Ever wondered what it takes to be an optician? Our dispensing manager Gareth Lehman looks at what the role entails and explains more about his career so far.
In order to be a qualified dispensing optician you must be professionally registered with The Association of British Dispensing Opticians (ABDO). ABDO represents over 6,000 qualified dispensing opticians in the United Kingdom. All of these professionals are regulated by the General Optical Council (GOC) and only dispensing opticians registered with GOC can practice in the UK and use the coveted title of dispensing optician.
All dispensing opticians are highly skilled professionals, they have the skills and knowledge to impart advice on a wide range of subjects. We give professional advice on lenses for night driving, ultra violet protection, occupational spectacles, prescription sunglasses, low vision aids and safety eyewear to name a few. A lot of colleagues in the industry go on to complete honours courses after the dispensing optician degree, such as low vision, spectacle design or contact lenses to become a Contact Lens Optician (CLO).
A day in the life of a dispensing optician is varied, no one day is ever the same as the tasks that are undertaken are wide and numerous. I can be pre-screening, application and removal training, repairing a pair of rimless spectacles, fitting and checking lenses or choosing a bright fashionable pair of frames for a patient to look great in.
My training has developed over the many years in the industry. I started out when I was 16 years of age assembling the spectacles in a laboratory. This is where I met my mentor, Andrew, who has helped me massively throughout my career. Andrew has always guided me through my training and development as we have followed very much the same trajectory. We both started in the Laboratory, then the practice floor – culminating in us both being qualified Dispensing Opticians.
The training we have followed consists of completing the level 4 Optical Technician course by the Worshipful Company of Spectacle Makers. This takes two years to complete and, once achieved, you are entitled to use the suffix SMC(tech). It is the gold standard for optical technicians, not just within the UK but worldwide.
We both then studied with ABDO for three years to become an optician and have the suffix FBDO (Fellow of British Dispensing Opticians). Andrew has gone on to become an award-winning dispensing optician, landing a national honour in 2016. This is something I hope to achieve one day also!
Once qualified, a dispensing optician is no longer under supervision which means we can legally look after patients in areas including registered sight loss, safety eyewear, complex prescriptions, low vision aids, occupational, bespoke frame measuring and under 16s.
As a dispensing optician in such a wonderful practice, we are lucky enough to carry some of the most striking eyewear in the world. We deal with Tom Davies, a British designer in London. He has a bespoke service that we can utilise to fit the contours the face, the right angles and measurements of the side length and drop behind the ear.
Tom Davies also has a range of buffalo horn frames sourced responsibly from Africa. We are also licensed to dispense Kirk & Kirk and Lindberg, both world leaders in frame design. Not every opticians is able to sell these designers as they are reserved for the top practices in the country and you must have a skilled optician to make the necessary adjustments to the frames.
Another fine aspect of being an optician is you can become a mentor or supervisor for any colleague that is looking to complete any training or studying within the field. I myself had the pleasure of guiding Lyndon through his SMC(tech) qualification. Not only was I there to help with the practical side of the qualification but also the mathematic calculations required to problem solve.

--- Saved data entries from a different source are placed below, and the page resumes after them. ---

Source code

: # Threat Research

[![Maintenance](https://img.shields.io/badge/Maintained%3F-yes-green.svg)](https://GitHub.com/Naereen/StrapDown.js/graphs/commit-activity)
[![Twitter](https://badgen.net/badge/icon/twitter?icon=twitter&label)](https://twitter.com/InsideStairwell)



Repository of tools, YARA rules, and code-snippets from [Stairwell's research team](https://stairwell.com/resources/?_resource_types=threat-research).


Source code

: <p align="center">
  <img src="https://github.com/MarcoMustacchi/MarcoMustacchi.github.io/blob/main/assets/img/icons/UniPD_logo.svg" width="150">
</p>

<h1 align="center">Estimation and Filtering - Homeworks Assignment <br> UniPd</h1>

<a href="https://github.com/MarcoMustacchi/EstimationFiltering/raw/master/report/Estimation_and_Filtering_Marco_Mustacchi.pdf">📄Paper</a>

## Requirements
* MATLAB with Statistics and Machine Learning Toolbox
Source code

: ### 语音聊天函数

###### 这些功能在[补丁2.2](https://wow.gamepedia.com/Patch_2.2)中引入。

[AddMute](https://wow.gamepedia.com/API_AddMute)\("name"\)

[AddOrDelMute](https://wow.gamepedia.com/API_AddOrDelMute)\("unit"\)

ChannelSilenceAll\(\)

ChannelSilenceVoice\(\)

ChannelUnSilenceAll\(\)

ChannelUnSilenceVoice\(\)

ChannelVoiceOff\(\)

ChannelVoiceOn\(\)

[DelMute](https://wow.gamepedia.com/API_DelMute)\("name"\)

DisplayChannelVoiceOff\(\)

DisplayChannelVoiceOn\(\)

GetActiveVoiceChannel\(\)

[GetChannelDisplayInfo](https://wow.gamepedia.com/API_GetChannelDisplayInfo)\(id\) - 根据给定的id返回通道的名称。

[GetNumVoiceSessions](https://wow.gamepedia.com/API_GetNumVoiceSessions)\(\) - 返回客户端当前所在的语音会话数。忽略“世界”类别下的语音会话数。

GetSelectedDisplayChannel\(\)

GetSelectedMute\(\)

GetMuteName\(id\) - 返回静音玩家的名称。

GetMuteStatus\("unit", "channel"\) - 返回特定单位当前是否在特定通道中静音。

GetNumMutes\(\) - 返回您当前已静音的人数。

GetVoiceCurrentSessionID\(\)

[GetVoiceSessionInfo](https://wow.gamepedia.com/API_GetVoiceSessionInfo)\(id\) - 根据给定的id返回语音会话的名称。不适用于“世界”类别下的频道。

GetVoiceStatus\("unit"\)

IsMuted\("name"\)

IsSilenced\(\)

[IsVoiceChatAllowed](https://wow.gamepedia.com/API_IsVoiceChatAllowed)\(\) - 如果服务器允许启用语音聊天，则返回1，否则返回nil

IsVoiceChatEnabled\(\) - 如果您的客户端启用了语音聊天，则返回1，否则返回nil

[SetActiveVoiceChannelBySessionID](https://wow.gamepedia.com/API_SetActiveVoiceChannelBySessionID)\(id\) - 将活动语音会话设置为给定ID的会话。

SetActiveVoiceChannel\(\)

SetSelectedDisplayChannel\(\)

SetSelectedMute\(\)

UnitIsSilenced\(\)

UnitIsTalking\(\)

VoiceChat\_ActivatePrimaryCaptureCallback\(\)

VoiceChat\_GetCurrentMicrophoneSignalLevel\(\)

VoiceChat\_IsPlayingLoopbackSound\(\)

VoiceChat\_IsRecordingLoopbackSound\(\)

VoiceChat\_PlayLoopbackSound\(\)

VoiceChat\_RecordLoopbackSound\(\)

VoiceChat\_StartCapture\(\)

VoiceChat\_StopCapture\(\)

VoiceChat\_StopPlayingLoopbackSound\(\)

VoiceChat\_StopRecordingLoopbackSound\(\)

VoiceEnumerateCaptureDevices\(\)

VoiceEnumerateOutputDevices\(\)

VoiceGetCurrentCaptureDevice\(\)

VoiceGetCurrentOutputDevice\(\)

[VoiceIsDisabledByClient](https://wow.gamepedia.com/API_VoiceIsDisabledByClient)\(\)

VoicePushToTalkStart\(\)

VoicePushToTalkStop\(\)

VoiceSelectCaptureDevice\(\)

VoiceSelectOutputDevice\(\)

Overall, the learning never stops. It takes three to five years of training to get the qualification of FBDO. It takes several hours every year to keep it also, as a dispensing optician must complete enough continued educational training (CET) to continue practicing and honing our skills.
Being a dispensing optician is highly rewarding, you get to meet many different characters, work with great colleagues and dispense fabulous products. It truly is a great vocation to be in, I am very lucky!